The rotor of synchronous reluctance machines (SynRM) is conventionally designed and implemented in two types of axially-laminated anisotropic (ALA) and transversely-laminated anisotropic (TLA). Torque ripple and power factor have always been the design challenges of this machine; however, with proper design, their values can be as close as possible to the desired value. Each of these two structures has some advantages over the other, in terms of electromagnetic performance and ease of construction. For the first time, in this paper, a hybrid anisotropic rotor is presented with both radial and axial laminations, Based on the theory of anisotropic rotor structure for the fundamental harmonic and isotropic rotor structure for other harmonics, so that the designed motor meets the advantages of both structures as much as possible.
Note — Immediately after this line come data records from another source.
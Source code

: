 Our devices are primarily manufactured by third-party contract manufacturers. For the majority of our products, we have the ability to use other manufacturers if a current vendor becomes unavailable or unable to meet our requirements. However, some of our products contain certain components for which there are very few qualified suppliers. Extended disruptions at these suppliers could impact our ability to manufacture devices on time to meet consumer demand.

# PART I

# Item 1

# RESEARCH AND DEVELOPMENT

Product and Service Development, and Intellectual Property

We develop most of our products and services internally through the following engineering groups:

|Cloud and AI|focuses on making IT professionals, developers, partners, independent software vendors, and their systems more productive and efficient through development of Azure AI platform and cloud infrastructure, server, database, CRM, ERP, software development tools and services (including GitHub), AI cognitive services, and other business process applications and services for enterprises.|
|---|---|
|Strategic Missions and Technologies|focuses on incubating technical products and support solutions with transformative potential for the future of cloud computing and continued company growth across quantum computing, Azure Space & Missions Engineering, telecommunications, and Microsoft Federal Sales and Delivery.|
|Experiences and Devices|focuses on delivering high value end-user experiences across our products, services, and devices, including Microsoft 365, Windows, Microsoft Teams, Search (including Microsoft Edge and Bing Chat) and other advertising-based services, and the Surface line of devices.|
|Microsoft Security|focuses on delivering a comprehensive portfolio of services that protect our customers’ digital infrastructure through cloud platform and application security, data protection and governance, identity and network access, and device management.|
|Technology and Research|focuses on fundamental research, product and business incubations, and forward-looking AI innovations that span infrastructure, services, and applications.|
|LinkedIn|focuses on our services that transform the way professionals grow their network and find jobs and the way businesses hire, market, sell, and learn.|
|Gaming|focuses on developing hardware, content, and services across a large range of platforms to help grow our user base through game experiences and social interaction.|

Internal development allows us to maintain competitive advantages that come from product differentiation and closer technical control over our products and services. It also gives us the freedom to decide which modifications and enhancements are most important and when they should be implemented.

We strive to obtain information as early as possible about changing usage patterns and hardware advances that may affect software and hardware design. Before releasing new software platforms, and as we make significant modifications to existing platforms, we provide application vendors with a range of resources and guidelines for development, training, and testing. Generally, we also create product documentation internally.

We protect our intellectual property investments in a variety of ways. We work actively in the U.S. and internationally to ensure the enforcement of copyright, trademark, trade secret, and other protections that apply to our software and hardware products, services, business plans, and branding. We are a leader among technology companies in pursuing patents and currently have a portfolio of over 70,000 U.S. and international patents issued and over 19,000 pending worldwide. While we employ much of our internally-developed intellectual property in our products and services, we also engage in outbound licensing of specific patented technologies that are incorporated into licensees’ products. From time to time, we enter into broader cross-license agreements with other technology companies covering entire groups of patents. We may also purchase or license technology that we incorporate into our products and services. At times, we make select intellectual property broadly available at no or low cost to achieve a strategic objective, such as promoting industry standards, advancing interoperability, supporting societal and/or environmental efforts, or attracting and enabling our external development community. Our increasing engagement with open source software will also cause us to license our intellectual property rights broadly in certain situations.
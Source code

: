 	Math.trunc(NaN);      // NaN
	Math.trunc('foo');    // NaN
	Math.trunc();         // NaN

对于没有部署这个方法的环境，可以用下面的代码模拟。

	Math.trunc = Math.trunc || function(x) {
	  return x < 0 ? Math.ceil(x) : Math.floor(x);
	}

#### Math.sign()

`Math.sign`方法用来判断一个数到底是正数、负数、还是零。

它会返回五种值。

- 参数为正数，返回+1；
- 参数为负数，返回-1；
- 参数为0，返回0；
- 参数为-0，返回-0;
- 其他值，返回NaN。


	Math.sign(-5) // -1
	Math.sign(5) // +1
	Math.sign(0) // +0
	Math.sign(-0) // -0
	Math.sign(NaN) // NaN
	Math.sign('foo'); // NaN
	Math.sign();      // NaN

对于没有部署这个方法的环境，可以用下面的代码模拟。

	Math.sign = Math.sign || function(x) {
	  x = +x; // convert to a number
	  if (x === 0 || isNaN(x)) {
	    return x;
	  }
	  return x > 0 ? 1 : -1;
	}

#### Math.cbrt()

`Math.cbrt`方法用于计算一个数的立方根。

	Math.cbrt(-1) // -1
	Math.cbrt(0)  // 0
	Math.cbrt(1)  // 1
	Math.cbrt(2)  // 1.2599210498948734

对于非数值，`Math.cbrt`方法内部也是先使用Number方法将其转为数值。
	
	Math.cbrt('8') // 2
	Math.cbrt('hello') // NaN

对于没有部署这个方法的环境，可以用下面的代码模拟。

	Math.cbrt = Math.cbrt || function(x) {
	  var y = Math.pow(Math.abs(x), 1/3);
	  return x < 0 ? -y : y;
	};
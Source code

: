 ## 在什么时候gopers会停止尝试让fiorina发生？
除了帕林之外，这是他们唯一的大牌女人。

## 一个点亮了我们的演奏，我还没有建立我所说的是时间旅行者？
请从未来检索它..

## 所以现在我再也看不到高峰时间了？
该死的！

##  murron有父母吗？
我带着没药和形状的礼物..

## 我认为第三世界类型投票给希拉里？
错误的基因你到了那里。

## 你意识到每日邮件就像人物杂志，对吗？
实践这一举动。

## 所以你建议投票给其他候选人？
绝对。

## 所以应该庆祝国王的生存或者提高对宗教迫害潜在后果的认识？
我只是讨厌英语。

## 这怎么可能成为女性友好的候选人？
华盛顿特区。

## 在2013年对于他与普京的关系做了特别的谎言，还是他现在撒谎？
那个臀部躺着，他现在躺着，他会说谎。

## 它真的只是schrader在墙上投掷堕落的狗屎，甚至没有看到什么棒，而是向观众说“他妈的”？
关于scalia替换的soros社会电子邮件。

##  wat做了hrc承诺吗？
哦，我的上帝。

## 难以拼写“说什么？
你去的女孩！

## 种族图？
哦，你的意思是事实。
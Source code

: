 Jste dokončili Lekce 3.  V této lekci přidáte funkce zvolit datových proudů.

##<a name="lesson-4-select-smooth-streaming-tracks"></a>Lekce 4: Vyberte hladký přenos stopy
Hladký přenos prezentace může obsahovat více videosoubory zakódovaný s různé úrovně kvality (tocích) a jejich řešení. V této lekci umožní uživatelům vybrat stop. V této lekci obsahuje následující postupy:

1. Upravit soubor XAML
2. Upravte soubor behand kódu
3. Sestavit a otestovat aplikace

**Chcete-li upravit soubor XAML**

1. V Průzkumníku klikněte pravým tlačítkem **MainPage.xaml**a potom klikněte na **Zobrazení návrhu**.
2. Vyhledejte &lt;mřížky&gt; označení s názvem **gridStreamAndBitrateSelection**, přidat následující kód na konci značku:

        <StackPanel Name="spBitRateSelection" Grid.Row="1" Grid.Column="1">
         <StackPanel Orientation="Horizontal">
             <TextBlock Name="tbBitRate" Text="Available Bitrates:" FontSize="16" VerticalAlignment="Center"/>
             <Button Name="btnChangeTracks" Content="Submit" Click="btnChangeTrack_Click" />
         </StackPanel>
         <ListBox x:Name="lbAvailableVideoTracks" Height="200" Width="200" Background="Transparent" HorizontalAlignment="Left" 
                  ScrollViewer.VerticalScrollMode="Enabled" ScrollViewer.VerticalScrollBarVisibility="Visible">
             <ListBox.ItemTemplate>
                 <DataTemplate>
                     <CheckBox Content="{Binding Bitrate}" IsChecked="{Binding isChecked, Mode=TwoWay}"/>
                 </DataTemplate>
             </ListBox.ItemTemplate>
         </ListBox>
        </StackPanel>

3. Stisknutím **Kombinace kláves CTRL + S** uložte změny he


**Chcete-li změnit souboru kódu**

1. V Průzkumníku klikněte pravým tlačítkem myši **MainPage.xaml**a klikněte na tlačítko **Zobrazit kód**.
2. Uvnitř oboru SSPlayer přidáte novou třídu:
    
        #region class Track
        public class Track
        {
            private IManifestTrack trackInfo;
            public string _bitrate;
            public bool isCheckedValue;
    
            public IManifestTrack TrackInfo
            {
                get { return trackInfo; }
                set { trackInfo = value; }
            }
To this end, the proposed design is implemented and investigated a Magnetic Equivalent Circuit(MEC) for the first slot harmonic on a machine with stator of 24-slots. To evaluate the proposed design, its electromagnetic performance is simulated using Finite Element Method. The theory-based conceptual design method is applied to a rotor with new structure and simulation results including average torque, power factor and torque ripple of the machine are presented. Based on the obtained simulation results and comparing performance of the proposed design with other structures, it is shown that there will be a significant improvement in electromagnetic features including torque ripple, average torque and power factor and the proposed design has lower torque ripple than ALA rotor and higher average torque and power factor than TLA rotor.